When Samuel Clemens—better known by his pseudonym Mark Twain—penned a letter in London in 1900 to the widow of his childhood best friend in Austin, he had no idea that it would be preserved more than a century later in the Harry Ransom Center’s archives just four blocks south. Today the letter resides in a collection of Twain-related materials that features correspondence with longtime friends and others, including one from Clemens to P. T. Barnum.
This letter’s addressee, Mrs. Dora Goff Bowen, lived at 2506 Whitis Ave. in a neighborhood just north of the burgeoning University of Texas campus. The address, now home to The University of Texas at Austin’s hulking Jesse H. Jones Communications Center, has an interesting past. A few years after Clemens wrote the letter, 2506 Whitis became the site of one of the University’s first sorority houses, that of the newly organized Pi Beta Phi chapter. Two lots down the street lay George Littlefield’s still-new Victorian mansion, built in 1893, which maintains a grandiose presence on campus to this day.

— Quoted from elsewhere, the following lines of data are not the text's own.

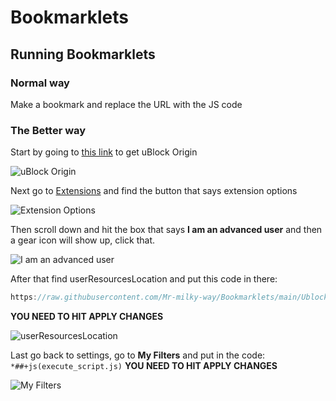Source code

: # Bookmarklets

## Running Bookmarklets

### Normal way
Make a bookmark and replace the URL with the JS code

### The Better way
Start by going to [this link](https://chromewebstore.google.com/detail/ublock-origin/cjpalhdlnbpafiamejdnhcphjbkeiagm?pli=1) to get uBlock Origin

![uBlock Origin](https://github.com/Mr-milky-way/Bookmarklets/assets/131718510/e4e08462-71d4-46cd-aff1-9bfe56d7db32)

Next go to [Extensions](chrome://extensions/?id=cjpalhdlnbpafiamejdnhcphjbkeiagm) and find the button that says extension options

![Extension Options](https://github.com/Mr-milky-way/Bookmarklets/assets/131718510/d4d56bda-988e-4cc3-bbb9-f37a6c77899c)

Then scroll down and hit the box that says **I am an advanced user** and then a gear icon will show up, click that.

![I am an advanced user](https://github.com/Mr-milky-way/Bookmarklets/assets/131718510/d71535c6-223c-4732-881d-980f91dd3f7c)

After that find userResourcesLocation and put this code in there: 
```js
https://raw.githubusercontent.com/Mr-milky-way/Bookmarklets/main/Ublock/ublockExec.js
```
**YOU NEED TO HIT APPLY CHANGES**

![userResourcesLocation](https://github.com/Mr-milky-way/Bookmarklets/assets/131718510/2e442c12-ea12-4730-b130-7599dfdb559e)

Last go back to settings, go to **My Filters** and put in the code: `*##+js(execute_script.js)` **YOU NEED TO HIT APPLY CHANGES**

![My Filters](https://github.com/Mr-milky-way/Bookmarklets/assets/131718510/3f0e2fab-7e67-43b6-9439-dd2b75182f08)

Dora’s husband, Will Bowen, had grown up with Clemens in Hannibal, Missouri. Their friendship and escapades along the Missouri River became the basis of Twain’s books The Adventures of Tom Sawyer and The Adventures of Huckleberry Finn. Bowen and Clemens engaged in countless hijinks, including, as another letter reveals, stealing dinner from the town drunkard to feed “the hogs in order to keep them still till we could mount them & have a ride.”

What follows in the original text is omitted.